Quantum computing

Given the news from Google, here’s some helpful context in deciding whether this is a big deal or not.

  1. Qubits utilise quantum mechanics and can literally exist in superposition, allowing them to be both ‘on’ and ‘off’ simultaneously.
  2. Quantum computers excel in solving tasks classical computers cannot, like complex simulations and optimisations.
  3. Classical computers are more efficient for basic arithmetic and general-purpose tasks.
  4. Quantum computers rely on classical systems for tasks like control, error correction, and data management. Transistor density in traditional computers is not a bottleneck for quantum computing.
  5. Quantum computers can simulate molecular interactions, enabling breakthroughs in fields like drug discovery.
  6. Quantum computers have successfully simulated small molecules, validating their potential for real-world quantum behaviour.
  7. Simulating highly complex systems remains beyond current quantum capabilities.
  8. Large-scale quantum computers are decades away, with significant technical hurdles to overcome.
  9. Quantum computers complement classical systems rather than replacing them.
  10. Simulating a 50,000-atom system would require tens of thousands of qubits.
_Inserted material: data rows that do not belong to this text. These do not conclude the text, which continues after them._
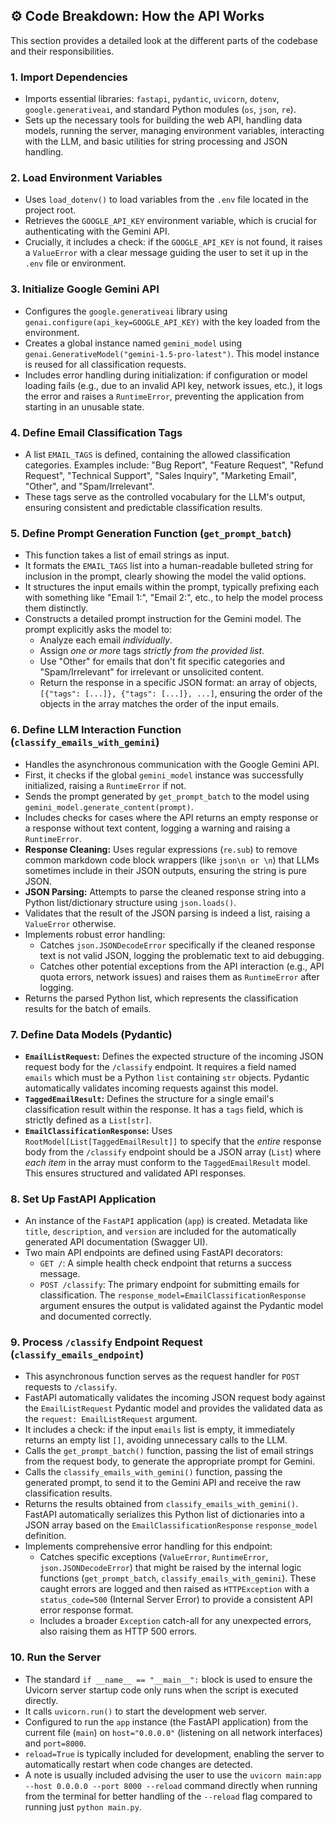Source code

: ## ⚙️ Code Breakdown: How the API Works

This section provides a detailed look at the different parts of the codebase and their responsibilities.

### 1. Import Dependencies

- Imports essential libraries: `fastapi`, `pydantic`, `uvicorn`, `dotenv`, `google.generativeai`, and standard Python modules (`os`, `json`, `re`).
- Sets up the necessary tools for building the web API, handling data models, running the server, managing environment variables, interacting with the LLM, and basic utilities for string processing and JSON handling.

### 2. Load Environment Variables

- Uses `load_dotenv()` to load variables from the `.env` file located in the project root.
- Retrieves the `GOOGLE_API_KEY` environment variable, which is crucial for authenticating with the Gemini API.
- Crucially, it includes a check: if the `GOOGLE_API_KEY` is not found, it raises a `ValueError` with a clear message guiding the user to set it up in the `.env` file or environment.

### 3. Initialize Google Gemini API

- Configures the `google.generativeai` library using `genai.configure(api_key=GOOGLE_API_KEY)` with the key loaded from the environment.
- Creates a global instance named `gemini_model` using `genai.GenerativeModel("gemini-1.5-pro-latest")`. This model instance is reused for all classification requests.
- Includes error handling during initialization: if configuration or model loading fails (e.g., due to an invalid API key, network issues, etc.), it logs the error and raises a `RuntimeError`, preventing the application from starting in an unusable state.

### 4. Define Email Classification Tags

- A list `EMAIL_TAGS` is defined, containing the allowed classification categories. Examples include: "Bug Report", "Feature Request", "Refund Request", "Technical Support", "Sales Inquiry", "Marketing Email", "Other", and "Spam/Irrelevant".
- These tags serve as the controlled vocabulary for the LLM's output, ensuring consistent and predictable classification results.

### 5. Define Prompt Generation Function (`get_prompt_batch`)

- This function takes a list of email strings as input.
- It formats the `EMAIL_TAGS` list into a human-readable bulleted string for inclusion in the prompt, clearly showing the model the valid options.
- It structures the input emails within the prompt, typically prefixing each with something like "Email 1:", "Email 2:", etc., to help the model process them distinctly.
- Constructs a detailed prompt instruction for the Gemini model. The prompt explicitly asks the model to:
  - Analyze each email _individually_.
  - Assign _one or more_ tags _strictly from the provided list_.
  - Use "Other" for emails that don't fit specific categories and "Spam/Irrelevant" for irrelevant or unsolicited content.
  - Return the response in a specific JSON format: an array of objects, `[{"tags": [...]}, {"tags": [...]}, ...]`, ensuring the order of the objects in the array matches the order of the input emails.

### 6. Define LLM Interaction Function (`classify_emails_with_gemini`)

- Handles the asynchronous communication with the Google Gemini API.
- First, it checks if the global `gemini_model` instance was successfully initialized, raising a `RuntimeError` if not.
- Sends the prompt generated by `get_prompt_batch` to the model using `gemini_model.generate_content(prompt)`.
- Includes checks for cases where the API returns an empty response or a response without text content, logging a warning and raising a `RuntimeError`.
- **Response Cleaning:** Uses regular expressions (`re.sub`) to remove common markdown code block wrappers (like `json\n or \n`) that LLMs sometimes include in their JSON outputs, ensuring the string is pure JSON.
- **JSON Parsing:** Attempts to parse the cleaned response string into a Python list/dictionary structure using `json.loads()`.
- Validates that the result of the JSON parsing is indeed a list, raising a `ValueError` otherwise.
- Implements robust error handling:
  - Catches `json.JSONDecodeError` specifically if the cleaned response text is not valid JSON, logging the problematic text to aid debugging.
  - Catches other potential exceptions from the API interaction (e.g., API quota errors, network issues) and raises them as `RuntimeError` after logging.
- Returns the parsed Python list, which represents the classification results for the batch of emails.

### 7. Define Data Models (Pydantic)

- **`EmailListRequest`:** Defines the expected structure of the incoming JSON request body for the `/classify` endpoint. It requires a field named `emails` which must be a Python `list` containing `str` objects. Pydantic automatically validates incoming requests against this model.
- **`TaggedEmailResult`:** Defines the structure for a single email's classification result within the response. It has a `tags` field, which is strictly defined as a `List[str]`.
- **`EmailClassificationResponse`:** Uses `RootModel[List[TaggedEmailResult]]` to specify that the _entire_ response body from the `/classify` endpoint should be a JSON array (`List`) where _each item_ in the array must conform to the `TaggedEmailResult` model. This ensures structured and validated API responses.

### 8. Set Up FastAPI Application

- An instance of the `FastAPI` application (`app`) is created. Metadata like `title`, `description`, and `version` are included for the automatically generated API documentation (Swagger UI).
- Two main API endpoints are defined using FastAPI decorators:
  - `GET /`: A simple health check endpoint that returns a success message.
  - `POST /classify`: The primary endpoint for submitting emails for classification. The `response_model=EmailClassificationResponse` argument ensures the output is validated against the Pydantic model and documented correctly.

### 9. Process `/classify` Endpoint Request (`classify_emails_endpoint`)

- This asynchronous function serves as the request handler for `POST` requests to `/classify`.
- FastAPI automatically validates the incoming JSON request body against the `EmailListRequest` Pydantic model and provides the validated data as the `request: EmailListRequest` argument.
- It includes a check: if the input `emails` list is empty, it immediately returns an empty list `[]`, avoiding unnecessary calls to the LLM.
- Calls the `get_prompt_batch()` function, passing the list of email strings from the request body, to generate the appropriate prompt for Gemini.
- Calls the `classify_emails_with_gemini()` function, passing the generated prompt, to send it to the Gemini API and receive the raw classification results.
- Returns the results obtained from `classify_emails_with_gemini()`. FastAPI automatically serializes this Python list of dictionaries into a JSON array based on the `EmailClassificationResponse` `response_model` definition.
- Implements comprehensive error handling for this endpoint:
  - Catches specific exceptions (`ValueError`, `RuntimeError`, `json.JSONDecodeError`) that might be raised by the internal logic functions (`get_prompt_batch`, `classify_emails_with_gemini`). These caught errors are logged and then raised as `HTTPException` with a `status_code=500` (Internal Server Error) to provide a consistent API error response format.
  - Includes a broader `Exception` catch-all for any unexpected errors, also raising them as HTTP 500 errors.

### 10. Run the Server

- The standard `if __name__ == "__main__":` block is used to ensure the Uvicorn server startup code only runs when the script is executed directly.
- It calls `uvicorn.run()` to start the development web server.
- Configured to run the `app` instance (the FastAPI application) from the current file (`main`) on `host="0.0.0.0"` (listening on all network interfaces) and `port=8000`.
- `reload=True` is typically included for development, enabling the server to automatically restart when code changes are detected.
- A note is usually included advising the user to use the `uvicorn main:app --host 0.0.0.0 --port 8000 --reload` command directly when running from the terminal for better handling of the `--reload` flag compared to running just `python main.py`.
Today’s largest quantum computers have less than 2K qubits. A glass of water contains 25 septillion atoms. Now, consider how big a computer would need to be to create a simulation like The Matrix.
  11. Scaling qubits and maintaining quantum coherence is one of quantum computing’s major challenges.
  12. Scaling seems impossible today but In the 1960s, we would’ve been shocked to learn that transistors, once measured in millimetres, would shrink to the nanometre scale today. For example, transistors in the 1960s were around 10,000 nanometres, whereas modern processors feature transistors as small as 3 nanometres—over 3,000 times smaller.
  13. The brain operates more like a classical computer despite being governed by quantum physics at its lowest level.
  14. Quantum effects influence classical computers but are not exploited for computation as in quantum systems.
  15. Quantum advancements are much slower than Moore’s Law for classical computing due to technical complexity.
  16. Quantum computing’s primary promise is simulating nature accurately, particularly at molecular and atomic levels.
  17. Quantum systems rely on error correction and stabilisation techniques, increasing qubit requirements further.
  18. Quantum computing would enhance AI in optimisation, data analysis, and solving computationally intense problems.

Based on this, I view Google’s achievement as something like the 100th step of a 100,000-step journey towards something truly world changing, so I’m not buying Google stock this week.